До недавнего времени мало кто признавал любовь терапевтов к их пациентам, но эта мысль все чаще стала появляться в работах. Наттерсон (Natterson, 1996) утверждает, что психотерапия – это «взаимная любовь», в которой способность терапевта подчинять собственную субъективность способствует развитию личности пациента. Шоу (Shaw, 2003) проводит различие между «аналитической любовью» и любовью романтической, сексуальной, или любовью в контрпереносе, и утверждает, что в основе психоанализа лежат поиски любви, которые мотивируют обоих его участников, а не только пациента. Понятно, что любовь при этом никак не мешает протеканию стандартного психотерапевтического процесса, сохранению границ и ответственного поведения.
Признание того, что терапевтическая любовь трансперсональна, придает ей сакральный характер. Клиницисты обычно стесняются таких описаний, продолжая пользоваться чисто профессиональной терминологией и не понимая, что таким образом они сохраняют искусственное разделение психотерапии и духовности. При этом важно понимать, что для помощи людям одной любви зачастую недостаточно. Необходима прочная база методов и техник, а также понимание того, что терапевт – не источник любви, а лишь ее проводник.
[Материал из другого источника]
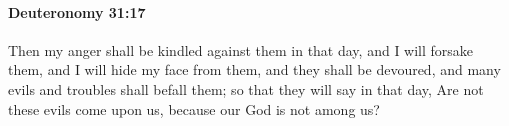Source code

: 
		\paragraph{Deuteronomy 31:17} %
			\label{DEUTERONOMY-31-17}

			Then my anger shall be kindled against them in that day, and I will forsake them, and I will hide my face from them, and they shall be devoured, and many evils and troubles shall befall them; so that they will say in that day, Are not these evils come upon us, because our God is not among us?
В общем, к влюбленности существует неоднозначное отношение, а романтическая любовь всегда ассоциируется (что не идет ей на пользу) с длительными, серьезными отношениями. Шайделер очень тонко описал разные отношения к романтической любви.
Ее описывают как нечто нелепое, потрясающее, временный эпизод, важный только для подростков, преходящую форму безумия, единственное оправдание жизни в любом возрасте, нечто нормативное, нормальное, ненормальное, патологическое и просто забавное. Без сомнения, все эти определения верны (Shideler, 1962, p. 29).
Неожиданное переживание любви, невольная влюбленность могут привести к радикальной трансформации. Когда мы «влюблены», то пробуждаемся для трансперсональной любви, которая всегда есть внутри и вокруг нас, и все кажется другим, более цельным. Обычно говорят, что влюбленный пребывает в мире иллюзий, идеализации и проекции, что все это – временное отклонение и что-то вроде легкого безумия. Но может быть все наоборот: любовь срывает с нас шоры повседневной реальности и позволяет увидеть мир таким, какой он есть – полным любви. Возможно, что наше обычное безлюбовное состояние – иллюзия, а любовь есть источник аутентичной трансцендентности. Тогда можно сказать, что наша любовь к человеку – лишь первый шаг на пути любви к Богу или, как говорится в духовных традициях недвойственности, на абсолютном уровне возлюбленный является выражением божественного. Другими словами, я хочу сказать, что любовь – это состояние, которое гораздо точнее отражает реальность, чем наше обычное сознание. Может быть, поэтому Платон говорил, что любовь открывает нам путь к познанию духовного мира.